O tema da adoção é vasto e passível de ser avaliado sob diferentes prismas. Ao abordá-lo, resvalamos em outro tema, não menos complexo, que é a formação da identidade parental do casal.
Embora, hoje em dia, as adoções possam ser efetivadas por casais com filhos e pessoas solteiras, a maior procura surge entre casais que por alguma razão, não conseguiram gerar filhos biológicos. Neste sentido, a esterilidade ou infertilidade também aparecem como questões relevantes associadas ao tema adoção e identidade.

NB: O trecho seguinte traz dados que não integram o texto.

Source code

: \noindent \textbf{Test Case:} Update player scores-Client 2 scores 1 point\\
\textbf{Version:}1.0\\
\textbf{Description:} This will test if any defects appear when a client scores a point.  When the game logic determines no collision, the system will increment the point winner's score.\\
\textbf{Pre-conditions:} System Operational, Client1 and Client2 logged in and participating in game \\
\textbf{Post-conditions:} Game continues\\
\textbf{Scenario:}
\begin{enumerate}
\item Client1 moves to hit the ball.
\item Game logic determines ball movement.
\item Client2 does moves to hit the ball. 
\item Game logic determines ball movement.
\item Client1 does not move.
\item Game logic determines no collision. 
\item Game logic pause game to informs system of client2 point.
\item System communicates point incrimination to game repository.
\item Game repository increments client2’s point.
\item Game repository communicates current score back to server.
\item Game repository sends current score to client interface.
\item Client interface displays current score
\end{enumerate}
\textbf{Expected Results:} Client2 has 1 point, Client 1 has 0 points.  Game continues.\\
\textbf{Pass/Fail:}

Todos sabemos, que o período de gestação oferece uma oportunidade para o casal ir se constituindo na nova identidade: a de pai e mãe. Entretanto, na adoção, esta condição é muito diferente, o que demanda do casal um processo de identificação com os novos atributos, sem muito “tempo de aquecimento”. É sobre essa passagem que pretendo refletir ao longo do trabalho.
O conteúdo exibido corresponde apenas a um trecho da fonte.